Don’t get me wrong, I am not woke. I am not a brave protester, or a brilliant sociologist,  or a preacher, or a political influencer, or a voice of the people, any people. I am the current Keeper of A Toenail (well, actually, just the very tip – someone else with more smarts is in charge of the fleshy part.) I am one of the millions upon millions of the body of Christ who go along our merry way trying not to stub ourselves on the rocky world. I am wrestling with this just like everyone else, and probably not nearly as bravely or intelligently. But it’s where I am. And there is not a brownie within reach to distract me with yummy goodness.

I am wrapping my heart and mind around the idea that if the body is broken, it just needs mending and that’s all there is to it. And it should stand to reason that the parts that are needing healing shouldn’t be carrying the weight. Which means I should be carrying the weight – at least in part. Even over here in Left Toenail Land, it’s time to take on my share. Maybe more, if permitted. (Oh, I don’t like that idea. At. All.)
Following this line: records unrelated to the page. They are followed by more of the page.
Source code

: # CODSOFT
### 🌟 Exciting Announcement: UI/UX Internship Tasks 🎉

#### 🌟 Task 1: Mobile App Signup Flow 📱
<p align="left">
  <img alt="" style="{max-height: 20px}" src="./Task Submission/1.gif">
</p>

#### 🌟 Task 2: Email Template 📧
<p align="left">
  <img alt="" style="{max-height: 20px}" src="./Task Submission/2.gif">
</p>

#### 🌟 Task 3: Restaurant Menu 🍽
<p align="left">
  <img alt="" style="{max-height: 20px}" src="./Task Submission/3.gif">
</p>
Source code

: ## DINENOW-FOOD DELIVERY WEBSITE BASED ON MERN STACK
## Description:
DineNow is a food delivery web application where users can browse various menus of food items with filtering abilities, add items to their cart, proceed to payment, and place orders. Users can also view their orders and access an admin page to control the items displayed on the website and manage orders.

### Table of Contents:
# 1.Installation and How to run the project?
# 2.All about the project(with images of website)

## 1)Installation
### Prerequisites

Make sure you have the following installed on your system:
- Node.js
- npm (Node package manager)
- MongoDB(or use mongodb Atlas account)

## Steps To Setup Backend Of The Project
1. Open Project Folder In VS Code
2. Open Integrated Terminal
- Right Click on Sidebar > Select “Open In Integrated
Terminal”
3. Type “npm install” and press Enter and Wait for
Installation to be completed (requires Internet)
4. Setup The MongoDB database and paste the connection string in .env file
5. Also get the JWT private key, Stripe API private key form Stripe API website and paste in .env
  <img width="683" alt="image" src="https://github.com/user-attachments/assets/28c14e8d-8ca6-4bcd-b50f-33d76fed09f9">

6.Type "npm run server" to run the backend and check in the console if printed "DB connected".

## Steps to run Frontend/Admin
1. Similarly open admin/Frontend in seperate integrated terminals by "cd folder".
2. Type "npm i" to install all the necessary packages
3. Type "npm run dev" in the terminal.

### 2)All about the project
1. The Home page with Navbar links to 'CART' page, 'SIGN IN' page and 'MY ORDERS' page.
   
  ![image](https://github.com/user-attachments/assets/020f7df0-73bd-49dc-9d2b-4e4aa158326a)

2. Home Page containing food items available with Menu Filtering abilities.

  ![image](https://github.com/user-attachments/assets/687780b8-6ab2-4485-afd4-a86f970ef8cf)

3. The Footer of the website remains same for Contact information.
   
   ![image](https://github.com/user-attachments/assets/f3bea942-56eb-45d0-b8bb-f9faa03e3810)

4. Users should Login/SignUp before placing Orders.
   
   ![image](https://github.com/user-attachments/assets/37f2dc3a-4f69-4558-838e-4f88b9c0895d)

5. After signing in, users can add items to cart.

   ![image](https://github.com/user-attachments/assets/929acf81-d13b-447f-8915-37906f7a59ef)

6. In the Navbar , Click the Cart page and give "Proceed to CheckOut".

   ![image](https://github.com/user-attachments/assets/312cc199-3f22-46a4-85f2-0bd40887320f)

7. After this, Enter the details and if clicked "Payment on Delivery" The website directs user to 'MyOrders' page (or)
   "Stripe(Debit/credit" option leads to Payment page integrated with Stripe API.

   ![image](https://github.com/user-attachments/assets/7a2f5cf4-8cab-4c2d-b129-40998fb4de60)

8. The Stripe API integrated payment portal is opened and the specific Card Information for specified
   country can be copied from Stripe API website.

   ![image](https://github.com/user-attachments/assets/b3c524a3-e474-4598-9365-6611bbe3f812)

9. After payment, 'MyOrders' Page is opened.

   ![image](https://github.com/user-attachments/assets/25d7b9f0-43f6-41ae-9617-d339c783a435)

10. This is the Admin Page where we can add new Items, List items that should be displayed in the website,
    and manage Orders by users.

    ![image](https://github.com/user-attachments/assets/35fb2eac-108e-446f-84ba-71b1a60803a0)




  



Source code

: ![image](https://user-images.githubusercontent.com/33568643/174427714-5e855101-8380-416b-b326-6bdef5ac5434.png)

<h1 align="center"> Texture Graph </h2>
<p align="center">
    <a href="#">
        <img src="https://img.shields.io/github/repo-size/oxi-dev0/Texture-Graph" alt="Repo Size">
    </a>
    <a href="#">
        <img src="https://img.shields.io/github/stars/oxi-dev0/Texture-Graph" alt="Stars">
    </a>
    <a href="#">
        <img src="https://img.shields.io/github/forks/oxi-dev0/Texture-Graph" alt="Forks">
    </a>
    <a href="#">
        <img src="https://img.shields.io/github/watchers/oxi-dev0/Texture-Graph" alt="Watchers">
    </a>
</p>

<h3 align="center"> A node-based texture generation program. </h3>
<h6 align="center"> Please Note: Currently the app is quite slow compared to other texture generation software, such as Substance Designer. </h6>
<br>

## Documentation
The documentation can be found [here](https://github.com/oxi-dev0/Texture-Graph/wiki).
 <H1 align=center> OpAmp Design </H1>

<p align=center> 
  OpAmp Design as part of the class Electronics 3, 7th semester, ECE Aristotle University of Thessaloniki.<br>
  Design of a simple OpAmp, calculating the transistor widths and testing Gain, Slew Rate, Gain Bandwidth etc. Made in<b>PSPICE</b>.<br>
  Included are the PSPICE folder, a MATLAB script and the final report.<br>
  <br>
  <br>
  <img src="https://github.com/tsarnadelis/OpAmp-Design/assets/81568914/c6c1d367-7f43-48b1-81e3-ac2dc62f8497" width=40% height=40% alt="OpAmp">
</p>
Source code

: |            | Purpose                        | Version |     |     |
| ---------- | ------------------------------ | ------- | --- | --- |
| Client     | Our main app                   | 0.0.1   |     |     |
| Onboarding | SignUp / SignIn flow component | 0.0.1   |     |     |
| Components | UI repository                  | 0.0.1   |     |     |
No one likes having sore armpits from their crutches when they break a leg, but they know that the arms have to take over if the leg is to rest enough to heal. And no one likes having stitches after surgery but they know that the incision was essential so that the doctor could reach and repair the internal wound. The arms ache so the leg mends. The skin is torn and pierced so the internal organs revive. A littler pain necessary to heal a bigger one.

I think maybe there are a lot of us that are the parts of the body of Christ that are not used to being stressed out so much. The armpits. The toes. The softer parts of the skin. But when injury happens, repair is essential. And so those less-stressed out parts are suddenly much more stressed out than they were meant to be. They get bruises and blisters and they really hurt. Which sucks, from their point of view, quite reasonably. But it needs to suck for awhile, for the body to mend.

I don’t know. Maybe I’m just in my own little toenail world right now. But it feels like the  body of Christ needs some serious propping up, and if that means my toenail is gonna get dirty, I hope I can deal with that. I really pray I have what it takes to just do the next right thing. The next little toenail appropriate, body-healing thing.

Because the whole body, like the whole floor, is ours.

 

3 thoughts on “Corpus Christi

  1. Oh, my dear, this is so beautifully said! I will remember the little toe analogy in conversations with white friends who don’t “get it”, either. And I’m busy working on my own internalized, unconscious racism, so that I can do better and be better.